This past weekend I saw Revolutionary Road, a period piece depicting the life of a young married couple dwelling in suburban Connecticut in the mid-1950s, at Sundance Kabuki Cinemas.Revolutionary Road reminded me very much of two other films: All That Heaven Allows (made in 1955 in Technicolor and set in an unnamed small town in New England) and Far From Heaven (also set in 1950s suburban Connecticut, and made in 2002 in the style of and as an homage to other 1950s films, particularly All That Heaven Allows and other films directed by Douglas Sirk).
All That Heaven Allows is somewhat clichéd in its plotting and dialogue, but critics who decry the "happy ending" as facile or relenting are not looking at the work as a whole, and the admirable dispersal of its gentle subversive power within the context of the social mores it critiques. (The contemporaneous New York Times movie review published February 29, 1956 dismissively refers to All That Heaven Allows as "frankly feminine fiction," which from the context is clearly meant to be an insult.)

Whereas All That Heaven Allows "allows" its protagonists to be united at the end (the studio required a "happy ending" as a condition to making it), Far From Heaven is a bleaker film, in which one protagonist's (Dennis Quaid) future is left largely uncertain, and the relationship between the other two (Julianne Moore and Dennis Haysbert) comes to an end when Haysbert literally pulls out of the train station to take a different life path. Although All That Heaven Allows is the inspiration and progenitor of Far From Heaven, the shared context and rich intertextuality only add to each film's individual beauty and merits.
Although Revolutionary Road does not take its stylistic cues from Sirk, it feels like kin to these two films, as it too explores the vast distance between the meticulously maintained projection of the American Dream onto the lives of supposed nonconformists in a conformist society, and the inner turmoil that lies just beneath, sometimes simmering just below the surface and sometimes boiling over into rage and venom.

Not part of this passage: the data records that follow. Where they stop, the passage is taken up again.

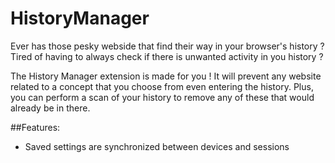 # HistoryManager

Ever has those pesky webside that find their way in your browser's history ?
Tired of having to always check if there is unwanted activity in you history ?

The History Manager extension is made for you ! It will prevent any website related to a concept that you choose from even entering the history. Plus, you can perform a scan of your history to remove any of these that would already be in there.

##Features:
* Saved settings are synchronized between devices and sessions



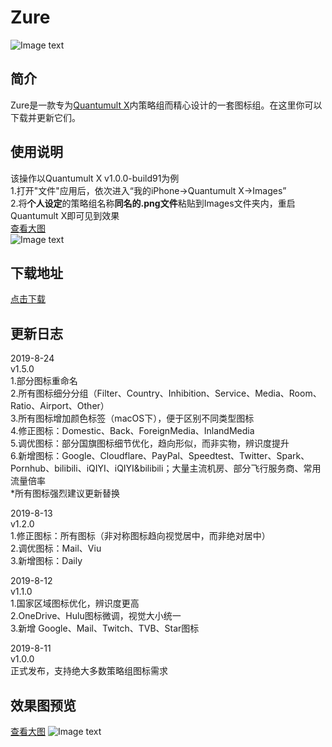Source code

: # Zure<br>
![Image text](https://raw.githubusercontent.com/zealson/Zure/master/Other/ZureLogo.png)
<br>

## 简介
Zure是一款专为[Quantumult X](https://github.com/crossutility/Quantumult-X/)内策略组而精心设计的一套图标组。在这里你可以下载并更新它们。<br>

## 使用说明
该操作以Quantumult X v1.0.0-build91为例<br>
1.打开"文件"应用后，依次进入“我的iPhone→Quantumult X→Images”<br>
2.将**个人设定**的策略组名称**同名的.png文件**粘贴到Images文件夹内，重启Quantumult X即可见到效果<br>
 [查看大图](https://raw.githubusercontent.com/zealson/Zure/master/Other/Instructions.png)<br>
![Image text](https://raw.githubusercontent.com/zealson/Zure/master/Other/Instructions.png)

## 下载地址
 [点击下载](https://github.com/zealson/Zure/raw/master/Zure_v1.5.0.zip/)
 
## 更新日志
2019-8-24<br>
v1.5.0<br>
1.部分图标重命名<br>
2.所有图标细分分组（Filter、Country、Inhibition、Service、Media、Room、Ratio、Airport、Other）<br>
3.所有图标增加颜色标签（macOS下），便于区别不同类型图标<br>
4.修正图标：Domestic、Back、ForeignMedia、InlandMedia<br>
5.调优图标：部分国旗图标细节优化，趋向形似，而非实物，辨识度提升<br>
6.新增图标：Google、Cloudflare、PayPal、Speedtest、Twitter、Spark、Pornhub、bilibili、iQIYI、iQIYI&bilibili；大量主流机房、部分飞行服务商、常用流量倍率<br>
*所有图标强烈建议更新替换<br>

2019-8-13<br>
v1.2.0<br>
1.修正图标：所有图标（非对称图标趋向视觉居中，而非绝对居中）<br>
2.调优图标：Mail、Viu<br>
3.新增图标：Daily<br>

2019-8-12<br>
v1.1.0<br>
1.国家区域图标优化，辨识度更高<br>
2.OneDrive、Hulu图标微调，视觉大小统一<br>
3.新增 Google、Mail、Twitch、TVB、Star图标<br>

2019-8-11<br>
v1.0.0<br>
正式发布，支持绝大多数策略组图标需求<br>
## 效果图预览
[查看大图](https://raw.githubusercontent.com/zealson/Zure/master/Other/Zure%20Policy%20Icon%20Set%201.5.0%20GH.png)
![Image text](https://raw.githubusercontent.com/zealson/Zure/master/Other/Zure%20Policy%20Icon%20Set%201.5.0%20GH.png)
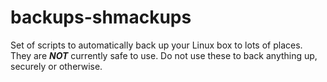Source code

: # backups-shmackups

Set of scripts to automatically back up your Linux box to lots of
places. They are ***NOT*** currently safe to use. Do not use these to
back anything up, securely or otherwise.

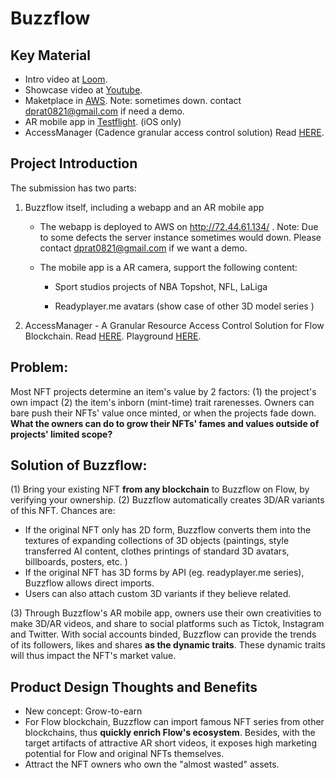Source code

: # Buzzflow

## Key Material

* Intro video at [Loom](https://www.loom.com/share/6e13a15f8f6244ab9548f7c7a4df36ae). 
* Showcase video at [Youtube](https://youtu.be/5Busbnyhzuc).
* Maketplace in [AWS](http://72.44.61.134/). Note: sometimes down. contact dprat0821@gmail.com if need a demo.
* AR mobile app in [Testflight](https://testflight.apple.com/join/QIlICAHD). (iOS only)
* AccessManager (Cadence granular access control solution) Read [HERE](https://github.com/dprat0821/buzzflow/blob/main/AccessManager%20-%20A%20Granular%20Resource%20Access%20Control%20Solution%20.md).

## Project Introduction

The submission has two parts: 
1. Buzzflow itself, including a webapp and an AR mobile app

   * The webapp is deployed to AWS on http://72.44.61.134/ . Note: Due to some defects the server instance sometimes would down. Please contact dprat0821@gmail.com if we want a demo.

   * The mobile app is a AR camera,  support the following content:

     *  Sport studios projects of NBA Topshot, NFL, LaLiga

     * Readyplayer.me avatars (show case of other 3D model series )
2. AccessManager - A Granular Resource Access Control Solution for Flow Blockchain. Read [HERE](https://github.com/dprat0821/buzzflow/blob/main/AccessManager%20-%20A%20Granular%20Resource%20Access%20Control%20Solution%20.md). Playground [HERE](https://play.flow.com/000db34a-81ee-4709-9d39-948bf953138d?type=account&id=617f068d-825c-4a7e-96ca-f45bb6350234&storage=none).

## Problem: 
Most NFT projects determine an item's value by 2 factors: (1) the project's own impact (2) the item's inborn (mint-time) trait rarenesses. Owners can bare push their NFTs' value once minted, or when the projects fade down.  **What the owners can do to grow their NFTs' fames and values outside of projects' limited scope?**

## Solution of Buzzflow:
(1) Bring your existing NFT **from any blockchain** to Buzzflow on Flow, by verifying your ownership. 
(2) Buzzflow automatically creates 3D/AR variants of this NFT. Chances are:

* If the original NFT only has 2D form, Buzzflow converts them into the textures of expanding collections of 3D objects (paintings, style transferred AI content, clothes printings of standard 3D avatars, billboards, posters, etc. )
* If the original NFT has 3D forms by API (eg. readyplayer.me series), Buzzflow allows direct imports.
* Users can also attach custom 3D variants if they believe related. 

(3) Through Buzzflow's AR mobile app, owners use their own creativities to make 3D/AR videos, and share to social platforms such as Tictok, Instagram and Twitter. With social accounts binded, Buzzflow can provide the trends of its followers, likes and shares **as the dynamic traits**. These dynamic traits will thus impact the NFT's market value.

## Product Design Thoughts and Benefits
* New concept: Grow-to-earn
* For Flow blockchain, Buzzflow can import famous NFT series from other blockchains, thus **quickly enrich Flow's ecosystem**.  Besides, with the target artifacts of attractive AR short videos, it exposes high marketing potential for Flow and original NFTs themselves.
* Attract the NFT owners who own the "almost wasted" assets.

Kathy Bates is pitch-perfect as Helen, the perfectly ordinary real estate agent who sells the home on Revolutionary Road to April (Kate Winslet) and Frank (Leonardo DiCaprio) Wheeler. Winslet and DiCaprio are astonishing, taking us on an emotional tour de force – with fits and stops in between: from bruised optimism and utter heartbreak to seething anger and detached enervation – that weaves together and then unravels the lies we tell ourselves and one another to appear happy; to rationalize the abandonment of our dreams; and ultimately, to live or to die.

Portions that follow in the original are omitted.